I felt a wave of heat as I always do when my mom says something inappropriate and I don’t know how to react. I wanted to tell her how ridiculous it is to judge a person based on his name. I wanted to tell her that being tough and macho are not traits we’re going to encourage in our son. I wanted to remind her that my husband and I think football is a dumb, dangerous sport and our son hopefully won’t be anywhere near it.
But because I’m 36 years old and still haven’t figured out how to have difficult conversations with my mother, I bit my tongue.
I always thought being a girl was hard but my mom’s comment made me realize boys have their own set of limitations that keep them from being fully human.
Boys are supposed to be strong, tough, stoic, competitive. Boys are not supposed to be soft, empathetic, quiet, vulnerable.
Doyle elaborates, “We tell them, 'Don't be these things, because these are feminine things to be. Be anything but feminine.’”
There is no such thing as feminine and masculine. They are all just traits. We can all be all of them. We should all be all of them.
I have about eight girlfriends I can talk to about anything. We share our deepest insecurities and doubts and fears. My husband has the same number of close friends, but when they hop on a call they talk about sports, politics, and what they’re putting on the grill that weekend. Sometimes I hear a tidbit of their conversations and think, God, Sam must be so bored.
And he is. He craves connection and deep conversation but he and his college buddies keep everything on a surface level.
Doyle concludes,
"It must be so lonely to be a man. It must be so difficult to carry by yourself all the things we were meant to help each other carry."

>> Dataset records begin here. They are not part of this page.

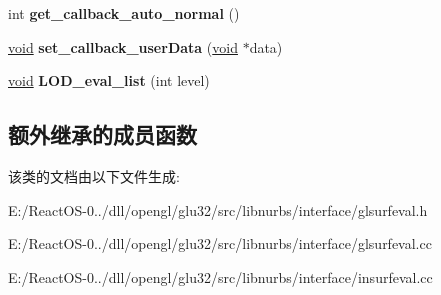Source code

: \begin{DoxyCompactItemize}
int {\bfseries get\+\_\+callback\+\_\+auto\+\_\+normal} ()
\item 
\mbox{\label{class_open_g_l_surface_evaluator_a584e0b55082a1ee981785f9c661fc007}} 
\hyperlink{interfacevoid}{void} {\bfseries set\+\_\+callback\+\_\+user\+Data} (\hyperlink{interfacevoid}{void} $\ast$data)
\item 
\mbox{\label{class_open_g_l_surface_evaluator_a5f8181e3e9e2d1ff14813754ae5e083b}} 
\hyperlink{interfacevoid}{void} {\bfseries L\+O\+D\+\_\+eval\+\_\+list} (int level)
\end{DoxyCompactItemize}
\subsection*{额外继承的成员函数}


该类的文档由以下文件生成\+:\begin{DoxyCompactItemize}
\item 
E\+:/\+React\+O\+S-\/0../dll/opengl/glu32/src/libnurbs/interface/glsurfeval.\+h\item 
E\+:/\+React\+O\+S-\/0../dll/opengl/glu32/src/libnurbs/interface/glsurfeval.\+cc\item 
E\+:/\+React\+O\+S-\/0../dll/opengl/glu32/src/libnurbs/interface/insurfeval.\+cc\end{DoxyCompactItemize}
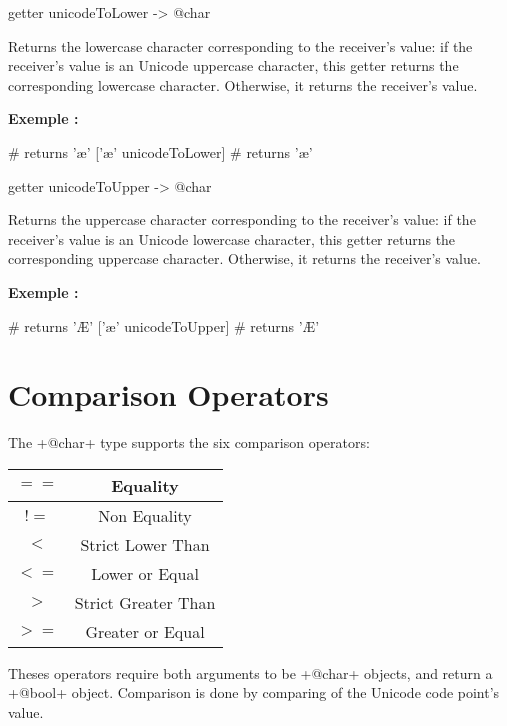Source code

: 
\begin{galgas}
getter unicodeToLower -> @char
\end{galgas}

Returns the lowercase character corresponding to the receiver's value: if the receiver's value is an Unicode uppercase character, this getter returns the corresponding lowercase character. Otherwise, it returns the receiver's value.

\textbf{Exemple :}
\begin{galgas}
['Æ' unicodeToLower] # returns 'æ'
['æ' unicodeToLower] # returns 'æ'
\end{galgas}





\begin{galgas}
getter unicodeToUpper -> @char
\end{galgas}

Returns the uppercase character corresponding to the receiver's value: if the receiver's value is an Unicode lowercase character, this getter returns the corresponding uppercase character. Otherwise, it returns the receiver's value.

\textbf{Exemple :}
\begin{galgas}
['Æ' unicodeToUpper] # returns 'Æ'
['æ' unicodeToUpper] # returns 'Æ'
\end{galgas}





\section{Comparison Operators}

The \ggs+@char+ type supports the six comparison operators:\newline

\begin{tabular}{|c|c|}
\hline
$==$ & Equality \\
\hline
$!=$ & Non Equality \\
\hline
$<$  & Strict Lower Than \\
\hline
$<=$  & Lower or Equal \\
\hline
$>$  & Strict Greater Than \\
\hline
$>=$  & Greater or Equal \\
\hline
\end{tabular}

Theses operators require both arguments to be \ggs+@char+ objects, and return a \ggs+@bool+ object. Comparison is done by comparing of the Unicode code point's value.


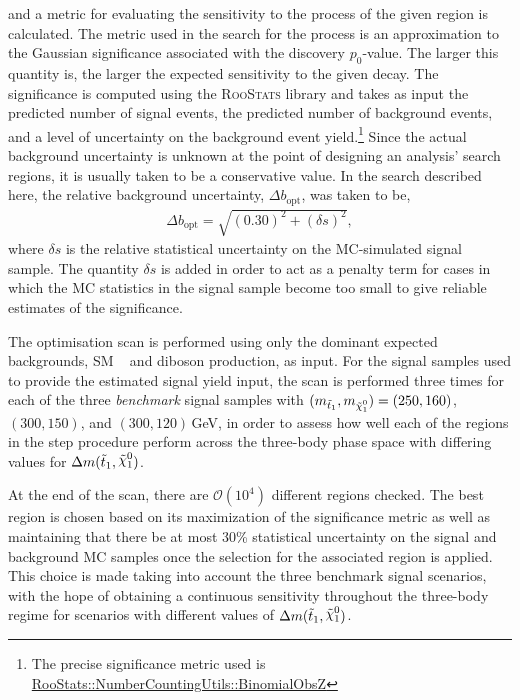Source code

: and a metric for evaluating the sensitivity to the \bWN process of the given region
is calculated.
The metric used in the search for the \bWN process is an approximation to the Gaussian significance
associated with the discovery $p_0$-value.
The larger this quantity is, the larger the expected sensitivity to the given \bWN decay.
The significance is computed using the \textsc{RooStats} library and takes as input
the predicted number of signal events, the predicted number of background events,
and a level of uncertainty on the background event yield.\footnote{The precise
significance metric used is \href{https://root.cern.ch/doc/v606/namespaceRooStats_1_1NumberCountingUtils.html\#a4ac05df7796855dca2d8b24473bf7d4e}{RooStats::NumberCountingUtils::BinomialObsZ} 
}
Since the actual background uncertainty is unknown at the point of designing an analysis'
search regions, it is usually taken to be a conservative value.
In the search described here, the relative background uncertainty, $\Delta b_{\text{opt}}$, was taken to be,
\begin{align*}
    \Delta b_{\text{opt}} = \sqrt{ (0.30)^2 + (\delta s)^2 },
\end{align*}
where $\delta s$ is the relative statistical uncertainty on the MC-simulated signal sample.
The quantity $\delta s$ is added in order to act as a penalty term for cases in which the
MC statistics in the signal sample become too small to give reliable estimates of the significance.

The optimisation scan is performed using only the dominant expected backgrounds, SM \ttbar~ and diboson production,
as input.
For the signal samples used to provide the estimated signal yield input,
the scan is performed three times for each of the three \textit{benchmark} signal samples with $\msn = (250, 160)$, $(300,150)$, and $(300,120)$\,GeV,
in order to assess how well each of the regions in the step procedure perform
across the three-body phase space with differing values for $\sdiff$.

At the end of the scan, there are $\mathcal{O}(10^4)$ different regions checked.
The best region is chosen based on its maximization of the significance metric as well as
maintaining that there be at most 30\% statistical uncertainty on the signal and background MC samples
once the selection for the associated region is applied.
This choice is made taking into account the three benchmark \bWN signal scenarios, with the hope
of obtaining a continuous sensitivity throughout the three-body regime for scenarios
with different values of $\sdiff$.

I shouldn’t be the only person my husband can talk to about real things. But I am.
My son is now 6 months old. He’s innocent and pure and perfect. He is not masculine or feminine. He just is. I owe it to him and to the world to raise a vulnerable, empathetic, and sensitive man.
Doyle suggests:
“Let's encourage real, vulnerable conversations among our sons and their friends. Let's ask about their feelings, relationships, hopes, and dreams so they don't become middle-aged men who feel permitted to discuss only sports, sex, news, and the weather."
I wanted a daughter. I thought I was meant to raise a daughter.
But I’m meant to raise a son. And I want to raise a son. So that when the teacher asks for a couple strong boys to volunteer, my son can raise his hand. And tell the teacher she should ask the girls, too.